VMware Brings Its Cloud to AWS
At the VMware World Conference, VMware announced the arrival of VMware cloud to AWS. VMware will be selling and supporting the service as an on-demand, elastically scalable cloud service. This announcement is the culmination of the strategic partnership that the two companies forged last October.
"VMware and AWS are empowering enterprise IT and operations teams to add value to their businesses through the combination of VMware enterprise capabilities and the breadth and depth of capabilities and scale of the AWS Cloud, providing them a platform for any application," said Pat Gelsinger, chief executive officer, VMware.
This service is initially available in the US West (Oregon) region through VMware and members of the VMware Partner Network.
The VMware Cloud on AWS supports custom-sized VMs to run any OS that is supported by VMware by using single-tenant, bare-metal AWS infrastructure.
"Each SDDC (Software-Defined Data Center) consists of 4 to 16 instances, each with 36 cores, 512GB of memory, and 15.2TB of NVMe storage.

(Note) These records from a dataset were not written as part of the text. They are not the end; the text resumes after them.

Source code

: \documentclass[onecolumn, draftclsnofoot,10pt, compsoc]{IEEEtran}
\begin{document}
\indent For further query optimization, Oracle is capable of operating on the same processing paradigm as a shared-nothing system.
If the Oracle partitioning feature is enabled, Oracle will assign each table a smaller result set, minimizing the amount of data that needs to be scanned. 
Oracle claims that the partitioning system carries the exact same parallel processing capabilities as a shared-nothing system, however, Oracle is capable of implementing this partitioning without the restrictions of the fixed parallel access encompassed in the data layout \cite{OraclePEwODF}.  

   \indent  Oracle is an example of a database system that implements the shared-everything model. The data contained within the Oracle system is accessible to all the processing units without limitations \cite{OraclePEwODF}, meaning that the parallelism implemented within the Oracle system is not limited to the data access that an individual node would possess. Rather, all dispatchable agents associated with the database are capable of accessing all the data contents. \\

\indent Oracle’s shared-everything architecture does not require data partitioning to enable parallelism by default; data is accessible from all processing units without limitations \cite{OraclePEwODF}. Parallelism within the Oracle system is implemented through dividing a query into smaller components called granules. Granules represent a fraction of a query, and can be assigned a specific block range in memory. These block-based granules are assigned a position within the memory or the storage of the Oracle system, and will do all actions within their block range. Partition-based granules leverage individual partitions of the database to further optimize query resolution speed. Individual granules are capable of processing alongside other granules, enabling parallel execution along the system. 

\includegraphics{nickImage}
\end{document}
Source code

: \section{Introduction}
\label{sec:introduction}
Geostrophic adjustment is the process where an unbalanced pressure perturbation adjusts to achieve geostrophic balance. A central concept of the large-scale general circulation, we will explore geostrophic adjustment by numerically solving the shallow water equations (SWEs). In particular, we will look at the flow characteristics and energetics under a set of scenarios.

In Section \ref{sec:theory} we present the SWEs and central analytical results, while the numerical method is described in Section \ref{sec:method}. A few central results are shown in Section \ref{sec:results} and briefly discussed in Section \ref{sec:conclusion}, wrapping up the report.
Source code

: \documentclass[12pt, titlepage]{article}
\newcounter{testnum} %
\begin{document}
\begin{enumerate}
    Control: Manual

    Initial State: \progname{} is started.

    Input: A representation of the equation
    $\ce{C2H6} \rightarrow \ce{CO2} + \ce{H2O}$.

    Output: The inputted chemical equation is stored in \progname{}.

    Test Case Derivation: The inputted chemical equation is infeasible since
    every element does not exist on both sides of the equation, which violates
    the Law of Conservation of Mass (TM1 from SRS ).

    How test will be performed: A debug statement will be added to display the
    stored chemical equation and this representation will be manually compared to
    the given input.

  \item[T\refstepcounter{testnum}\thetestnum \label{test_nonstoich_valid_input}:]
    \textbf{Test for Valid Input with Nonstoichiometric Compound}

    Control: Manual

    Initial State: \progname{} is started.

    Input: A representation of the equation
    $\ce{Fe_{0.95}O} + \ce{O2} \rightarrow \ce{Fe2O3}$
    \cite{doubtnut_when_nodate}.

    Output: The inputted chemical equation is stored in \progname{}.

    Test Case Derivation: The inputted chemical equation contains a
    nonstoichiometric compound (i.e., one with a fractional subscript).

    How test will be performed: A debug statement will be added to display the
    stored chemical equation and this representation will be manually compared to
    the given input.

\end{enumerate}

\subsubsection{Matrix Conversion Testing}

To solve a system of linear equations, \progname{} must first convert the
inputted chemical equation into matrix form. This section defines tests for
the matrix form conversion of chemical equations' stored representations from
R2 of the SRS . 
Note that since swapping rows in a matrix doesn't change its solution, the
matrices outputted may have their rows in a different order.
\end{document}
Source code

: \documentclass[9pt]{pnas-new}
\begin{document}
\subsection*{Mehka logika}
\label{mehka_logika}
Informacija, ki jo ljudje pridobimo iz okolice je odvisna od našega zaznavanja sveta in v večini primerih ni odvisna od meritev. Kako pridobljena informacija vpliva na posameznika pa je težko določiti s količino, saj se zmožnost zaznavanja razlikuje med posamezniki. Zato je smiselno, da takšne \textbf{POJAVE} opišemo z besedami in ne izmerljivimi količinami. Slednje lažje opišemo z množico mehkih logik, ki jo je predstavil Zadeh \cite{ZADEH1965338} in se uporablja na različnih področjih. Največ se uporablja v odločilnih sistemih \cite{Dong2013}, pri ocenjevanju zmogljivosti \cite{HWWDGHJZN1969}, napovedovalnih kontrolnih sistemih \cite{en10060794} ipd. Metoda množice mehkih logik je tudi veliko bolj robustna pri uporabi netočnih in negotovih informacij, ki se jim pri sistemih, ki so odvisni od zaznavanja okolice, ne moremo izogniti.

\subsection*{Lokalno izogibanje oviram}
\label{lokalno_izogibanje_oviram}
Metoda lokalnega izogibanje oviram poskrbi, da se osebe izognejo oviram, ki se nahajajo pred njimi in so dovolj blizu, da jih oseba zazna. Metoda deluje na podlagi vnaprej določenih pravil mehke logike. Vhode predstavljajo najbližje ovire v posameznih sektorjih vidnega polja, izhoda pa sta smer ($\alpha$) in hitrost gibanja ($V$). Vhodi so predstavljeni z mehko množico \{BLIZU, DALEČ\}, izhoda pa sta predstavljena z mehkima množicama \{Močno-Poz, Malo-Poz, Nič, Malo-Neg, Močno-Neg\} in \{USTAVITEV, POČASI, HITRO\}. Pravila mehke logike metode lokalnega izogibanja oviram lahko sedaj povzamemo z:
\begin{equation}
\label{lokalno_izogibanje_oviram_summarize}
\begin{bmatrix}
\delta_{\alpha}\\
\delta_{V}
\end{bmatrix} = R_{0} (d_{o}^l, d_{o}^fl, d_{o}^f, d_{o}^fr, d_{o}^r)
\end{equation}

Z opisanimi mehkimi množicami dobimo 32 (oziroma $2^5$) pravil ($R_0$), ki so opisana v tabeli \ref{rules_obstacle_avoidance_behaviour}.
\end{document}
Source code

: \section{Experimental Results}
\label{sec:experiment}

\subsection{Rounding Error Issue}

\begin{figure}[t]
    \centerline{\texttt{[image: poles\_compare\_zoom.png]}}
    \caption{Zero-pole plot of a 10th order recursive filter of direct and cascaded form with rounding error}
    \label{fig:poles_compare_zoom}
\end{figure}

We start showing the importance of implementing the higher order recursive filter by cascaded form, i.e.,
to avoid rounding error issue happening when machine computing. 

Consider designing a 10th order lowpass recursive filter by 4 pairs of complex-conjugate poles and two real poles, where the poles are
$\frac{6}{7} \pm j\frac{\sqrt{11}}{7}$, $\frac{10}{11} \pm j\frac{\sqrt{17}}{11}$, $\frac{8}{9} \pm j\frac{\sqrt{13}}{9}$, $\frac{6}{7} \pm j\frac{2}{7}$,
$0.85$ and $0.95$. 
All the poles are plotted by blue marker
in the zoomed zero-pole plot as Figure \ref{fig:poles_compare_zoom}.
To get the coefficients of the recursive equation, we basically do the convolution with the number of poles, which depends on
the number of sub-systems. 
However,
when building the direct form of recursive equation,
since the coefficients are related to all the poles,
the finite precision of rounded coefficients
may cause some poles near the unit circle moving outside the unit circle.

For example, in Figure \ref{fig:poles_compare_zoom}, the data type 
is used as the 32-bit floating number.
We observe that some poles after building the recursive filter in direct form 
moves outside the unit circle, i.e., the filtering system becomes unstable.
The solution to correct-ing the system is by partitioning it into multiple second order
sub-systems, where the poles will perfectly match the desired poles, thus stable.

Clusters currently run in a single AWS Availability Zone (AZ) with support in the works for clusters that span AZs. You can spin up an entire VMware SDDC in a couple of hours and scale host capacity up and down in minutes," said AWS in a blog post.
The company also added that VMware Cloud on AWS runs directly on the physical hardware to avoid nested virtualization, while still taking advantage of a host of network and hardware features designed to support our security-first design model.
The entire stack of AWS compute, storage, database, analytics, mobile, and IoT services can be accessed directly from applications.